Within the data below, determine how many lines contain "tutor" and supply only that figure.
Given data Block Start
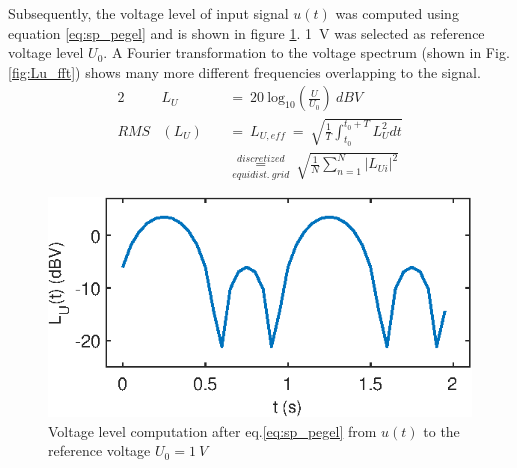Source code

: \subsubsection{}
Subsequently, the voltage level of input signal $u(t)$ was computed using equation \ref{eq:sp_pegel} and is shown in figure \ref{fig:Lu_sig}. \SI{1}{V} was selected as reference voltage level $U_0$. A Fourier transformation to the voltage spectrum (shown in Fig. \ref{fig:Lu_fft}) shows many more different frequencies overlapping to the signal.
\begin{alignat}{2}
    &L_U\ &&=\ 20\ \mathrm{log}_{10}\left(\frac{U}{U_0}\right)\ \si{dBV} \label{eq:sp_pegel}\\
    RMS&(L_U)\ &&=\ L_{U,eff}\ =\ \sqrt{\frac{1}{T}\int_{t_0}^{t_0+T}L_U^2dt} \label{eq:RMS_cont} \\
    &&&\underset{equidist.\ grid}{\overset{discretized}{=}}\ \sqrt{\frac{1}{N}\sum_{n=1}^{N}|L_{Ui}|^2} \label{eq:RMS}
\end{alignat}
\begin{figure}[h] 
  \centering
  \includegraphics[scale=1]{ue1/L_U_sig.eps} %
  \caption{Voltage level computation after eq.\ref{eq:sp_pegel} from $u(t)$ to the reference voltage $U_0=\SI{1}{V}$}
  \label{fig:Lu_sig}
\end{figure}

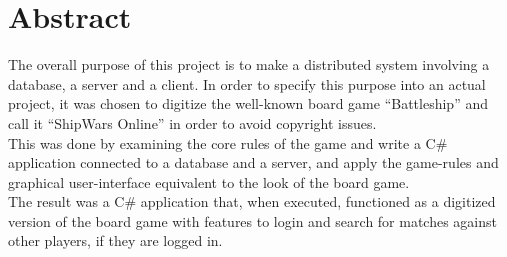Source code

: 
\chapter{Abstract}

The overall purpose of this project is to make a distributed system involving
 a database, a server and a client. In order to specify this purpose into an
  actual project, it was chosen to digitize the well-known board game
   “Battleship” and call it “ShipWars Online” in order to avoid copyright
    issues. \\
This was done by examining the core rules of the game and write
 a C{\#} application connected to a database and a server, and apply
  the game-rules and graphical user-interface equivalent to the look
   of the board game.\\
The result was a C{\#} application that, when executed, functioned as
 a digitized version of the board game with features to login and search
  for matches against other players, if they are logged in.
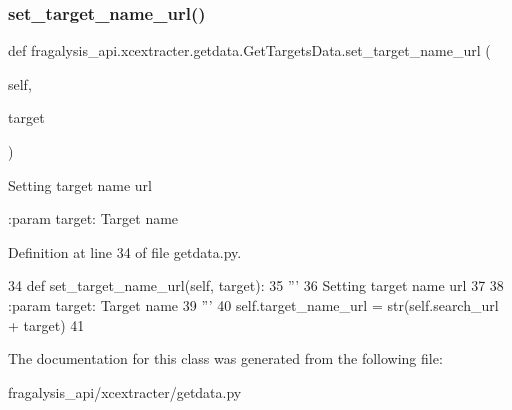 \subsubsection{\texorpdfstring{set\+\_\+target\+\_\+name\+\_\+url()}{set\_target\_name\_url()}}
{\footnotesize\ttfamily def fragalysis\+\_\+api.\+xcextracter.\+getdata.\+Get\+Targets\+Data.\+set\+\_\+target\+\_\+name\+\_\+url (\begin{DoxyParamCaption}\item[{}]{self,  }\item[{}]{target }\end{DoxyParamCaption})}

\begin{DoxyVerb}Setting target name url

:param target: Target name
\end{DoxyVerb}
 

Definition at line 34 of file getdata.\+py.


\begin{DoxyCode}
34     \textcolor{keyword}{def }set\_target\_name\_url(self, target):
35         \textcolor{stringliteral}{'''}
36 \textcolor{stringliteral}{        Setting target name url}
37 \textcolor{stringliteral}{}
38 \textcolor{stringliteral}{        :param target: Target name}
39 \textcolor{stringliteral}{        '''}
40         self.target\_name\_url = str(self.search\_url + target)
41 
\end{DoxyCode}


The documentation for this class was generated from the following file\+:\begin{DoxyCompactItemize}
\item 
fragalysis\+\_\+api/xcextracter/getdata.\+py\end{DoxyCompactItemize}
Given data Block End
Given data Block Start
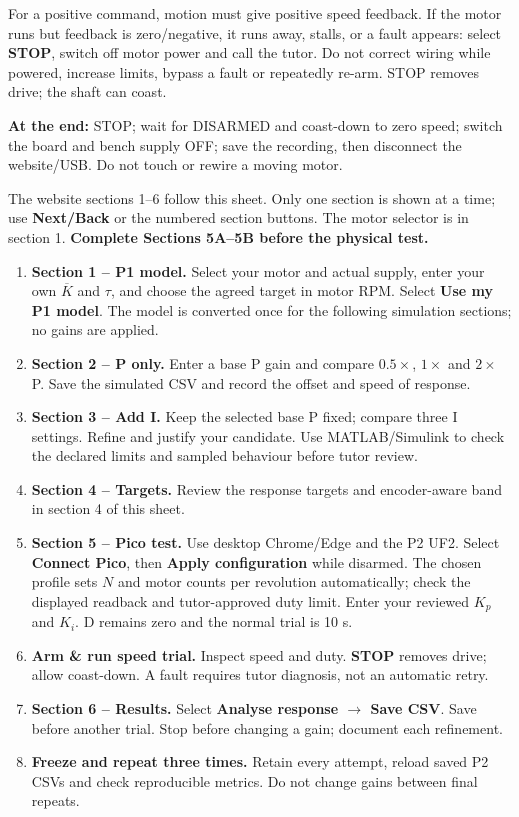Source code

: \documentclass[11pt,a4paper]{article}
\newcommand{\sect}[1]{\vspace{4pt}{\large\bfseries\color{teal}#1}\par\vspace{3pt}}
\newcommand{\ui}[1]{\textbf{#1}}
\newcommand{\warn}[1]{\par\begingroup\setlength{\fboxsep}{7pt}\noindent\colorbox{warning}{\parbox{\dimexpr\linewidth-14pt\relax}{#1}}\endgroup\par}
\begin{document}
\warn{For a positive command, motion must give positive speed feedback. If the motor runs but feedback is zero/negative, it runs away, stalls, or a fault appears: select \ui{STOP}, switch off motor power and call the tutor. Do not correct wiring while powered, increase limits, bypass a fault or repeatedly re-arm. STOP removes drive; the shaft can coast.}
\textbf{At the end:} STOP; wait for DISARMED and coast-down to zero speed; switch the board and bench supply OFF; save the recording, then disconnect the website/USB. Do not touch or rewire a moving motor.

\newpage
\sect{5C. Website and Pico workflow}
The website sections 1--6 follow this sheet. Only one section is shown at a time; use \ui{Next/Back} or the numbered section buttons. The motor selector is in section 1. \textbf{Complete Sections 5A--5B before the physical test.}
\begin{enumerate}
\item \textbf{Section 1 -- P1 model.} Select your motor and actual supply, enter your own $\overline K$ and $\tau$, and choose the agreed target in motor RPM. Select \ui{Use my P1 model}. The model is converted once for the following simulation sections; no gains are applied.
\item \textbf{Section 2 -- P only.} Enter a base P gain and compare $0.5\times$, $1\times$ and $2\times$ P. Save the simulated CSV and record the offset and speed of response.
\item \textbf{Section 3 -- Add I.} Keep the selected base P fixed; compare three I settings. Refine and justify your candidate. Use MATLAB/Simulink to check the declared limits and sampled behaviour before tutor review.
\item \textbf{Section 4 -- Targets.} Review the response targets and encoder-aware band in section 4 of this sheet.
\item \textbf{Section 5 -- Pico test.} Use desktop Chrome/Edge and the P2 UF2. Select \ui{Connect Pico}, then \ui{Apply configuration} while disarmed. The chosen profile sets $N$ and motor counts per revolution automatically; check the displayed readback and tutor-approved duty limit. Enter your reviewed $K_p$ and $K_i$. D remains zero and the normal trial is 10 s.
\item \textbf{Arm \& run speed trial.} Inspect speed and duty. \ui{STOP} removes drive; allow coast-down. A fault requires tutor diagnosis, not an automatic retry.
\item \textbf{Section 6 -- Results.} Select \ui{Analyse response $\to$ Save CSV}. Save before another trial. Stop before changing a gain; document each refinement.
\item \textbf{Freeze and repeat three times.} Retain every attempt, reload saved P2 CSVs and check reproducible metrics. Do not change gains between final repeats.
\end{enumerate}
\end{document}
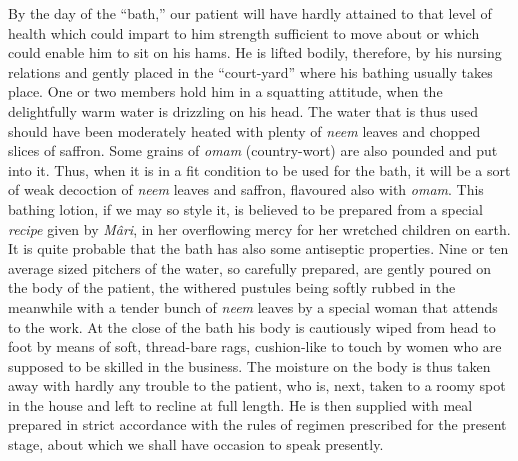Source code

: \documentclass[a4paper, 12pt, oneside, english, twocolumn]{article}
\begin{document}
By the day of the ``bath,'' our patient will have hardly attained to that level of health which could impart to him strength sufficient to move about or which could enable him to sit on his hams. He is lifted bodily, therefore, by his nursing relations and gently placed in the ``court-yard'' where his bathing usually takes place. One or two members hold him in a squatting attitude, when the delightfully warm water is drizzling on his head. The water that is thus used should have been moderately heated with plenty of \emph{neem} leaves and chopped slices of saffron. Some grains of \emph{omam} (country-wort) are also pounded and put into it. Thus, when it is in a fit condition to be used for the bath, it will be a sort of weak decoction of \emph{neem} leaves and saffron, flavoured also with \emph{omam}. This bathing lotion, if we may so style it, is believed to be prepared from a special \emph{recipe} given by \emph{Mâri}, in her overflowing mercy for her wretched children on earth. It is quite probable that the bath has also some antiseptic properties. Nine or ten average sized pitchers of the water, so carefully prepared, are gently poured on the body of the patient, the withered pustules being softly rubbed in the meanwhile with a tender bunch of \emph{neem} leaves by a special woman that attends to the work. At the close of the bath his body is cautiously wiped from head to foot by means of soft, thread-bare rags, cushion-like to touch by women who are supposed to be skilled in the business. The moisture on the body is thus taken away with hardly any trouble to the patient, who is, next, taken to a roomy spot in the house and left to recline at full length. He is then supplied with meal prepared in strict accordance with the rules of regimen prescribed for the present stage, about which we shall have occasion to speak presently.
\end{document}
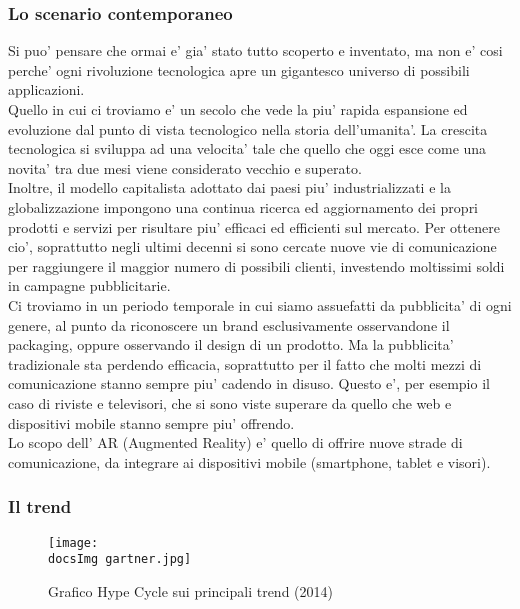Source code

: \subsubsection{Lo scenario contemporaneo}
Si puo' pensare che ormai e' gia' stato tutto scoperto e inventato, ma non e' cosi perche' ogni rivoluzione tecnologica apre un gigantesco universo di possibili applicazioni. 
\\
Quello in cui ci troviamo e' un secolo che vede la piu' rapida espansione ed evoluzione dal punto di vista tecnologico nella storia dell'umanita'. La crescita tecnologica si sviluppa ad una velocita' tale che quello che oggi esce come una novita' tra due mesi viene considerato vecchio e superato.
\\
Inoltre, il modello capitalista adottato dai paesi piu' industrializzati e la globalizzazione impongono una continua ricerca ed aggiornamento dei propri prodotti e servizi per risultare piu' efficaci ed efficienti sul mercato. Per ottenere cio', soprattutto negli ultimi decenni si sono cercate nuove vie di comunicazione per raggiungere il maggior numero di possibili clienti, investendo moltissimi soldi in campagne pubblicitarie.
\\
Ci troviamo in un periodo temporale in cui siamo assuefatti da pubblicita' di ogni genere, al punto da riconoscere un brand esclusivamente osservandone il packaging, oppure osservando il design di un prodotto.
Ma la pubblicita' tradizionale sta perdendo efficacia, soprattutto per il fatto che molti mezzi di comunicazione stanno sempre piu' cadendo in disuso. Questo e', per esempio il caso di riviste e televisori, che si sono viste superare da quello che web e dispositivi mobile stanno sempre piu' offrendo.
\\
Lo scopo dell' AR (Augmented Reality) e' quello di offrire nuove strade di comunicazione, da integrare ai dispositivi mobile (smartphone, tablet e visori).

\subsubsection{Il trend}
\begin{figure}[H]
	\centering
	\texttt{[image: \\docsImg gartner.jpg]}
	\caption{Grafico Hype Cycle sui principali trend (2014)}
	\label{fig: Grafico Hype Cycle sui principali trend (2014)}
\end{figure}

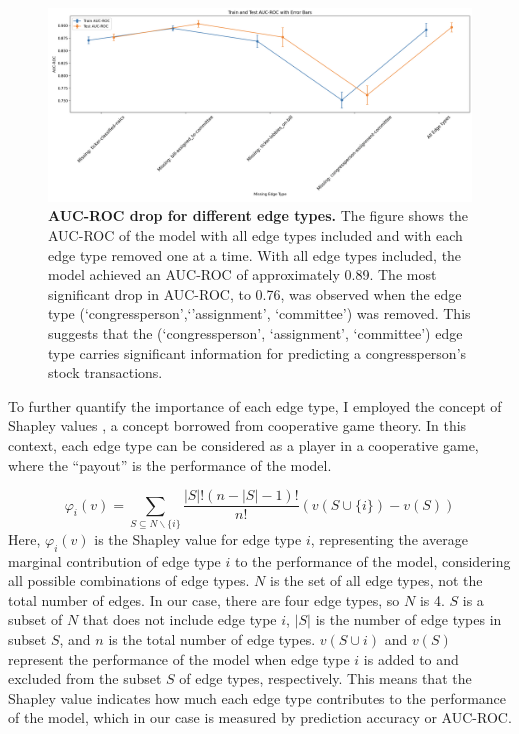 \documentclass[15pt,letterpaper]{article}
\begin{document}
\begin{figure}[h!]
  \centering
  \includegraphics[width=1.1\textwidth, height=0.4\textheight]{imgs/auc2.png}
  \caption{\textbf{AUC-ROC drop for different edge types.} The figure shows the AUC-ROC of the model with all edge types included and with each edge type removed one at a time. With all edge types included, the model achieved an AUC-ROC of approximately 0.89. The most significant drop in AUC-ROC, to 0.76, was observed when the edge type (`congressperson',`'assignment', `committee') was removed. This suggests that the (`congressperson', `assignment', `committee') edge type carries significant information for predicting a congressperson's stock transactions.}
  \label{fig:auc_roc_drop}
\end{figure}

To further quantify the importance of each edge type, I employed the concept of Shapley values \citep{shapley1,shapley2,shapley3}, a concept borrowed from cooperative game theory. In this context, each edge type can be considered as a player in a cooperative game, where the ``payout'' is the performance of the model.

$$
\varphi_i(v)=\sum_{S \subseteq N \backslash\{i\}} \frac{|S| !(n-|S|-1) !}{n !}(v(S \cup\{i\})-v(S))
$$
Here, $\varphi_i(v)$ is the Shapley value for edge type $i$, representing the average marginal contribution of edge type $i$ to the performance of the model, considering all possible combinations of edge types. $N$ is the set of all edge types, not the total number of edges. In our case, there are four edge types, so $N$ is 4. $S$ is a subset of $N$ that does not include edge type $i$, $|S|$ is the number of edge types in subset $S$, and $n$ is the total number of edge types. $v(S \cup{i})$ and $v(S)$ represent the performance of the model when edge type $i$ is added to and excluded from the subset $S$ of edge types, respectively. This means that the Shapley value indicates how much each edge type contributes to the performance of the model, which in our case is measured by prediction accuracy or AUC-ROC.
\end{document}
Given data Block End
> _Written solution_: 4